Both times the Trump Organization did not respond, according to a memo written by GSA General Counsel Nitin Shah that lays out the events. The Washington Post obtained a copy of that memo as part of the records request. The GSA on May 25 sent Vance’s office an encrypted thumb drive and an encrypted zip file, the records show.
Trump’s D.C. hotel was not mentioned in Thursday’s indictments. Vance’s office declined to comment about the GSA request.
For now, prosecutors are focusing on Weisselberg, who has spent decades at the Trump Organization, and said in an earlier deposition for an earlier, unrelated case that his oversight of the company’s finances is so detailed that he would notice if a subsidiary was paying too much for pens.
But so far, Weisselberg has shown no interest in cooperating with investigators, according to people familiar with the case. At his arraignment, Weisselberg pleaded not guilty, and his lawyers said he would fight the charges brought against him.
As alleged by prosecutors in the charging documents, the Trump Organization lowered the level of income taxes for at least some of its executives, and payroll taxes for the company, by converting some of their salaries into other benefits.
Then, the documents allege, they hid those benefits from tax authorities, reporting only the part of the salaries that appeared on paychecks. They said Weisselberg alone got more than $1.7 million of untaxed income.
But at the same time, according to charging documents, the Trump Organization wanted to make sure it did not overpay Weisselberg beyond the $940,000 he was supposed to make every year.

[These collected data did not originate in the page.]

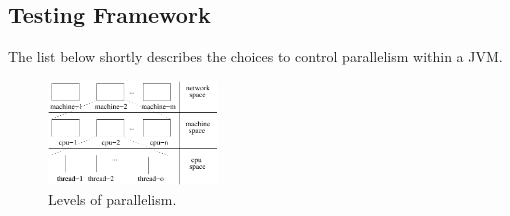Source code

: \subsection{Testing Framework}
\label{sec:frameworks}

The list below shortly describes the choices to control parallelism
within a JVM.

\begin{figure}[t!]
  \centering
  \includegraphics[width=0.4\textwidth]{figs/parallel-levels.pdf}
  \caption{\label{fig:levels}Levels of parallelism.}
\end{figure}

\newcommand{\Seq}{L0}
\newcommand{\ParClassSeqMeth}{L1}
\newcommand{\SeqClassParMeth}{L2}
\newcommand{\ParClassParMeth}{L3}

The result was the spreadsheets, in which the company allegedly tracked how much of Weisselberg’s salary had been converted into untaxed pay, the charging documents claimed.
“Weisselberg received the benefit of these payments, and the Trump Organization internally tracked and treated many of them as part of his authorized annual compensation,” prosecutors wrote in the indictment. The goal, they said, was “ensuring he was not paid more than his pre-authorized, fixed amount of gross compensation.”
The indictment did not describe the spreadsheets in detail or say whether the untaxed benefits allegedly given to other executives were tracked in the same way.
Legal experts said it was rare in tax-fraud cases to find that a company had kept clear records of its actions.
“You’ve got to get behind somebody’s mind. Did they understand what they were doing?” said Philip Hackney, a law professor at the University of Pittsburgh who previously worked in the IRS’s Office of Chief Counsel.
Hackney said that — if prosecutors are accurately describing the Trump Organization’s internal spreadsheets — those records would be strong evidence that Weisselberg knew the untaxed payments were income.
“You’ve got a physical manifestation of knowledge,” he said. “Which is a pretty uncommon thing to have.”
It was unclear, from the indictments, how prosecutors obtained the internal spreadsheets. Vance’s office obtained millions of pages of tax returns and related documents from Trump’s accountants earlier this year after a court battle that twice went to the U.S. Supreme Court.
The Trump Organization has said it also provided prosecutors documents directly, in some cases, after being subpoenaed.